In an ideal world where upsetting the dressing room and balancing the books isnt a factor,maybe.

I'm don't think the blame can lie at Pep's door for that scenario.
Tbf we could have signed another left back and told Clichy he was free to do all the DJing he wanted and I don't think he would have complained...
 
The problem here is that you only watch our games judiciously. But none of the others around us. So to understand whether it is easy to get at us, you'd have compare it to how easy it is to get at the other 5 teams in the top six. It is this gap in the average fan's knowledge that stats help with.

If on average teams create less chances against us than most in the top five, and our possession stats are similar, then we are doing things ok defensively. Even if you can point to problematic instances you remember. What the stats is saying is that other teams have those instances too, and not necessar

No modes individually gives us the whole picture. So stating one mode doesn't only serves to attempt to undermine it.

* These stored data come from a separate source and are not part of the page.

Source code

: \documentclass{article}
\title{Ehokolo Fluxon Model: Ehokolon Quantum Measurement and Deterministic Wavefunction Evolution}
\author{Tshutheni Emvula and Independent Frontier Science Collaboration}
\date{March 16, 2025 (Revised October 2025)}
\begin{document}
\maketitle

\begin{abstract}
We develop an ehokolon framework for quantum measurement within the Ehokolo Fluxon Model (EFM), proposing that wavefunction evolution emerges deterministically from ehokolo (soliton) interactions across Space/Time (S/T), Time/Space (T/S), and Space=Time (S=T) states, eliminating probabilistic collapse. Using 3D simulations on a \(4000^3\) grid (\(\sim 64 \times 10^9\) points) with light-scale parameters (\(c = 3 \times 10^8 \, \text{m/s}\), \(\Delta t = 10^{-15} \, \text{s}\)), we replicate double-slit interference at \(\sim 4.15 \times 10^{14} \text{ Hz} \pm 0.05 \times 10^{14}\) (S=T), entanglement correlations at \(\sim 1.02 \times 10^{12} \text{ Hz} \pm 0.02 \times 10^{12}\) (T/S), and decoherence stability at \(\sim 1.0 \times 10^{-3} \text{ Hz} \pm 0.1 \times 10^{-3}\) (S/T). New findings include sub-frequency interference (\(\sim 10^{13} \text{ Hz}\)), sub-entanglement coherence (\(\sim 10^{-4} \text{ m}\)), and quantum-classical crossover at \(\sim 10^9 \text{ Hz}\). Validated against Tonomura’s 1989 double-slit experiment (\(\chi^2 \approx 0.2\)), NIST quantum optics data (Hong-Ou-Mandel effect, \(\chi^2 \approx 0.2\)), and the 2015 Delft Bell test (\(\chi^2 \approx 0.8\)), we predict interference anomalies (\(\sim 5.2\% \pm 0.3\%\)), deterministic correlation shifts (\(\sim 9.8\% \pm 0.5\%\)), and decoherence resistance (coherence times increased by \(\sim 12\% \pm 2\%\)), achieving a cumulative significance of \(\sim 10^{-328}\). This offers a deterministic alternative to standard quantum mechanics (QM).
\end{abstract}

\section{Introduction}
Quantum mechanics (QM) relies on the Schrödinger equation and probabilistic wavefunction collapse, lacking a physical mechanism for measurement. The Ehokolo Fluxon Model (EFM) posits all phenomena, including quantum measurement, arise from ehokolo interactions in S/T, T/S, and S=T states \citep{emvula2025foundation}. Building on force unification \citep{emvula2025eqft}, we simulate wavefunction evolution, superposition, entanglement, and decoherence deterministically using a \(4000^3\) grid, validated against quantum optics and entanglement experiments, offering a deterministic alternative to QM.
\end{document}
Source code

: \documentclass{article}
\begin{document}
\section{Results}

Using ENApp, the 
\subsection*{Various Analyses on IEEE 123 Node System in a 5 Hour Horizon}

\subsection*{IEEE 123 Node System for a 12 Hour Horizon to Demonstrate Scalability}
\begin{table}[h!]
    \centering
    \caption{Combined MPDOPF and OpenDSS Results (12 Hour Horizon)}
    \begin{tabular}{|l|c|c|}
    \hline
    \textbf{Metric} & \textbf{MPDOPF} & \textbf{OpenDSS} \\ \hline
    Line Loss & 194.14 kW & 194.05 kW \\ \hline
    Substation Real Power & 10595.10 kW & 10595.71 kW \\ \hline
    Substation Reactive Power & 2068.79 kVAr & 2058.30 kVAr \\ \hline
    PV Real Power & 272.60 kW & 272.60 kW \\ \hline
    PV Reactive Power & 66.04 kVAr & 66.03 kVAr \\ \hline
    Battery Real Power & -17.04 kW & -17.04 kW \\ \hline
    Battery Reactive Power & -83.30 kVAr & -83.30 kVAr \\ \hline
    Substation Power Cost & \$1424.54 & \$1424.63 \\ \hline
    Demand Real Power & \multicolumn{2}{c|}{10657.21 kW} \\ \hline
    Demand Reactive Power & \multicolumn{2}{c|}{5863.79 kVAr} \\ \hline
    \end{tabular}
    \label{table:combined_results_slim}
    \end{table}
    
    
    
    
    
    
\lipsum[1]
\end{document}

By stating what the stats say, I'm not suggesting it tells us everything. So a retort that it doesn't tell us everything is redundant. Unless the purpose of the retort is to undermine the point being highlighted by reference to the stats.

For the most part almost no one has a full picture of what every team in the league is doing at the same time. So to judge more accurately in comparison to each other, using curated stats is a by far better approach than guesing. Which frankly is what we do when we say our defense is bad and Chelsea's is good. We conclude this by noting what we've seen of our defense, and compare that to our guess about Chelsea based on conceding fewer goals.

Now if a curated stat shows that over the season we've conceded fewer chances than say Chelsea, or even similar chances, but yet conceded disproportionately higher number of goals. Someone responding with "stats doesn't show everything" is simply using that line to discredit a curated fact you could only have deduced from either watching both teams judiciously (not just one) or examining their stats side by side.

Since almost no one here watches all the teams judiciously and if you or @simon23 do then I apologize. But if my assumption is right that like me you watch more City games judiciously and the other teams for entertainment. Then a statistical comparison is a way better barometer of the truth than either of our opinions drawn from just watching our team and making educated guesses about the others.

Thus, the fact that stats doesn't show us everything is irrelevant if it shows us more than our guesses and assumptions.

Not read the whole conversation or thread but saw this quoted and had to comment as it drives me mad that some people dismiss stats as easily as they often do. Actually, replace easily with deludedly (which may not be a word but hey ho).

I like your point that most supporters only see a limited amount of other teams and so stats give people like that, which more than ever includes me, a way to objectively compare the performance of multiple teams. It doesn't mean losing sight of the fact that no one thing tells you everything. Relying on your own eyes is a sure way to miss loads and fail to appreciate a range of things. Time after time you see people make comments that have been hugely influenced by a few notable moments that have skewed their perception of a performance - an obvious classic is so and so kept giving the ball away when their passing stats have been in the high 80%'s.

On City's defence, the team does allow the fewest shots on goal. Not got time to go through why too many of those end up in the back of the net but it is a combination of things, which actually starts with not taking enough chances upfront and works its way back through the team. Part of the solution does to my mind require personnel changes and I am in the group that wants more of those than are likely to be practicable but I also think we can do a lot better with a fairly small number of improvements. Two new full backs and a defensive midfielder would make a huge difference; that was "true" last season.